Phillips came into the game with 30 catches all season, and proceeded to increase that total by nearly 50-percent against an Arizona defense that had struggled to halt opposing offenses.
“We had two senior receivers step up and play their tail off today," Purdue head coach Jeff Brohm said after the game.
But the most talked-about play after the game was a run -- or was it a kneel down?
With about 40 seconds to go in the first half, Purdue had gotten the ball back and looked ready to run out the clock and receive the second half kickoff. The Boilermakers huddled closely around Sindelar, with running backs D.J. Knox and Markell Jones flanking him. Sindelar took the snap, seemed ready to kneel, and then handed the ball to Knox, who scampered for 30 yards. The play put Purdue in position to kick a field goal at the end of the half, increasing a 14-point lead to 17 as the teams went to the locker room.
“It got us a chance to score a touchdown," Brohm said. "Fortunately, we got a field goal and we won by three.”

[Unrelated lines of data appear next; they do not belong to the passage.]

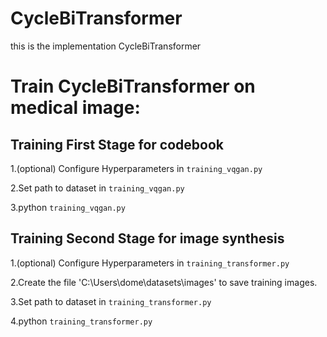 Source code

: # CycleBiTransformer
this is the implementation CycleBiTransformer
# Train CycleBiTransformer on medical image:

## Training First Stage for codebook

1.(optional) Configure Hyperparameters in ```training_vqgan.py```

2.Set path to dataset in ```training_vqgan.py```

3.python ```training_vqgan.py```

## Training Second Stage for image synthesis

1.(optional) Configure Hyperparameters in ```training_transformer.py```

2.Create the file  'C:\Users\dome\datasets\images' to save training images.

3.Set path to dataset in ```training_transformer.py```

4.python ```training_transformer.py```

But Arizona linebacker Tony Fields, who led all defenders with 13 tackles, saw it differently after his team was on the other end of that deficit.
“The referee told us it was a kneel," Fields said, adding he thought the referees were physically too close to the defense as the play was run. A subsequent review of the play showed no Purdue player touched the ball with a knee to the ground, so the run was upheld.
“We’ve been practicing that play since camp," Knox said. "What week is is now? You don’t want your practice to go in vain.”
And so the team looks forward to next year's camp, coming off a season whose winning record seemed improbable at several junctures.
“There’s a big difference between 6-7 and 7-6,” said senior linebacker Ja'Whaun Bentley, who's suffered through injuries and three previous losing seasons in his time as a Boilermaker. “7-6, I’ll take it,” he said.
“We’re going to be excited to go into spring ball instead of kind of moping around,” Sindelar said.
Whether the team is now his is a question needing an answer. Sindelar led the team to victories in four of its final five games, including consecutive wins over Iowa and Indiana the team absolutely had to have to even become bowl-eligible.
But the other half of Brohm's QB tandem, David Blough, will be healthy again by next season. Brohm has previously expressed an affinity for a two-quarterback scheme, but is such a plan sustainable in the so-called "Cradle of Quarterbacks"?
Brohm is now 3-0 in bowl games as a head coach, following two wins while the head man at Western Kentucky. From here, the expectations begin to grow. What's next after a winning season and a bowl victory is a tale that starts getting written when the Boilermakers play Northwestern to open the 2018 campaign on August 30.